I have also gone thru this uaenetjobs website and I too have the same concern as yours. I was searching the net for any scam linked to this website. So far i have'nt got any details. I am also looking our for home based work using internet. The website looks genuine, however there is no physical address of any of their offices in any of the emirates mentioned. This is the biggest concern. Have u got any other replies for this website, then please let me know. Thanks. An if you come accross any genuine work from home job opprtunity then kindly let me know. thanks again. Prabha


----------



## sakshi

*UAEnetjobs*

Hi Prabha, no one has yet replied ont he above. Anyway, its better safe then sorry, i gave up the idea of using it. I will definately let u know if i come across anything else.

Regs
Sakshi


----------



## coby258

Hello everyone !! 

Please announce this the best way you can ! www .uaenetjobs. com Part time Online Jobs Paid Survey UAEnetjobs[/url] is a BIG SCAM...I have registered and paid to this website, and they claimed that they are legit and that everything is okay...the website looks really good, I didnt recieve anything from them after paying and registration...Even my membership is not working, my account is not working.

Please try to report this to everyone you can, bloggers who have big ammount of viewers, and facebook users who have so many friends, please report that Part time Online Jobs Paid Survey UAEnetjobs is a SCAM.

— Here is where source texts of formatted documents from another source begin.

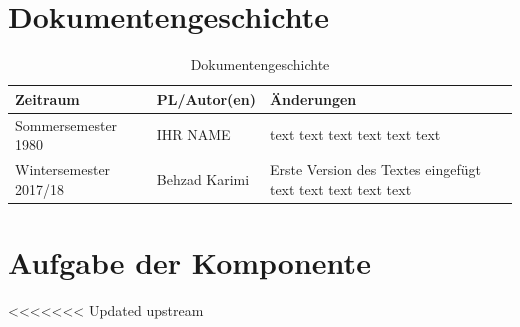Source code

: \section{Dokumentengeschichte}
\begin{table}[h]
 \begin{tabular}{|l|l|p{4cm}|}
 \hline
 Zeitraum & PL/Autor(en) & Änderungen \\
 \hline
 Sommersemester 1980 & IHR NAME & 
text \newline 
text \newline 
text \newline 
text \newline 
text \newline 
text \newline 
 
  \\
 \hline
 Wintersemester 2017/18 & Behzad Karimi & 
Erste Version des Textes eingefügt\newline 
text \newline 
text \newline 
text \newline 
text \newline 
text \newline 
 
  \\
 \hline
 \end{tabular}
 \caption{Dokumentengeschichte}
 \end{table}

\section{Aufgabe der Komponente}
<<<<<<< Updated upstream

And everyone who is living in dubai, please go the the nearest police station, as they have an E-Crime section, let them know about it so that they block the website and no more people fall for it.


----------



## Andy Capp

There's one born every minute eh?


----------



## sakshi

Thank you Andy & 258. I was just about to register today with netjob. I wont do this now.

Once again many thanks.

Cheers
Sakshi


----------



## shaziaa

Hey guyss!!! 
i had paid around week back and had been continuously emailing them regarding password and NO REPLY... its a TOTAL SCAM.... we seriously need to report this.


----------



## MohamedJM

*UAENetjobs*



coby258 said:


> Hello everyone !!
> 
> Please announce this the best way you can ! www .uaenetjobs. com Part time Online Jobs Paid Survey UAEnetjobs[/url] is a BIG SCAM...I have registered and paid to this website, and they claimed that they are legit and that everything is okay...the website looks really good, I didnt recieve anything from them after paying and registration...Even my membership is not working, my account is not working.
> 
> Please try to report this to everyone you can, bloggers who have big ammount of viewers, and facebook users who have so many friends, please report that Part time Online Jobs Paid Survey UAEnetjobs is a SCAM.
> 
> And everyone who is living in dubai, please go the the nearest police station, as they have an E-Crime section, let them know about it so that they block the website and no more people fall for it.


I was about to register myself but prioir to register, I had sent an email to UAENetjobs to confirm their tel/fax & physical address and also asked them to confirm whether their entity is legitimate. What they replied me was some parts of FAQ only. Thanks a million for informing us about them.


----------



## CarlZA

I will NEVER pay for a recruitment site. That's wrong on so many levels.


----------



## Westtoeast

*UAE net jobs rip-off*

Hi everyone,

I too took a good look at this site just the other day, seemed a remarkable opportunity and I was well prepared to put in as many hours as possible to complete their surveys BUT, like a poster said above, no contact details.. and at the end of the day, if something seems too good to be true, then it is usually no good. Hubby said the same thing... don't touch it. Anyone asks you for money don't do it. Just like all those envelope stuffing jobs. And if you read in the small print it keeps saying, no guarantee to earn x amount of dollars... I bet there's not because it simply doesn't exist. There are online surveys where you can get paid but I'm talking literally pennies for filling in a 20min survey. This is more like it. What company is going to pay YOU a fiver or more for filling in a survey??? 

Doesn't the UAE have a Watchdog type programme where they can expose these companies and people??

But really, why are there no legit jobs for working from home? I am more than happy to put in an 8 hour day from home as it's not easy for me to get out plus I can still be a housewife to please hubby LOL.

Thats my twopenneth for what it's worth...

Have a great weekend everyone,

Westie


----------



## kk123

My doubt seems valid – I didn’t mind paying the registration fee, but it surprised me why would they pay a huge amount for each survey. Tings which are too good to be true end up this way – certainly It appears to be a SCAM so better stay away from this one and DO NOT PAY upfront or divulge personal details.

Thanks for the forum's feedback, a great help well in time.


----------



## jander13

Pretty crazy they are getting away with that, how long have this site been around anyway?


----------